Aim of the task
Of all the lines in these entries, count those that contain "href" and give only the total.

Provided material
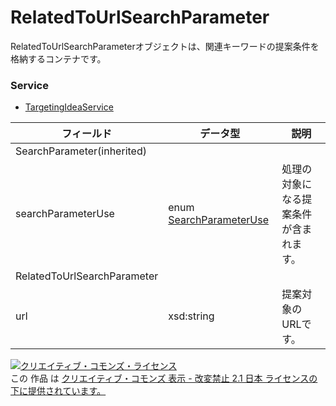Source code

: # RelatedToUrlSearchParameter
RelatedToUrlSearchParameterオブジェクトは、関連キーワードの提案条件を格納するコンテナです。
### Service
+ [TargetingIdeaService](../services/TargetingIdeaService.md)

| フィールド | データ型 | 説明 | 
|---|---|---|
| SearchParameter(inherited)|||
| searchParameterUse| enum <a href="./SearchParameterUse.md">SearchParameterUse</a>| 処理の対象になる提案条件が含まれます。 |
| RelatedToUrlSearchParameter|||
| url| xsd:string| 提案対象のURLです。 |
<a rel="license" href="http://creativecommons.org/licenses/by-nd/2.1/jp/"><img alt="クリエイティブ・コモンズ・ライセンス" style="border-width:0" src="https://i.creativecommons.org/l/by-nd/2.1/jp/88x31.png" /></a><br />この 作品 は <a rel="license" href="http://creativecommons.org/licenses/by-nd/2.1/jp/">クリエイティブ・コモンズ 表示 - 改変禁止 2.1 日本 ライセンスの下に提供されています。</a>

Task solution
2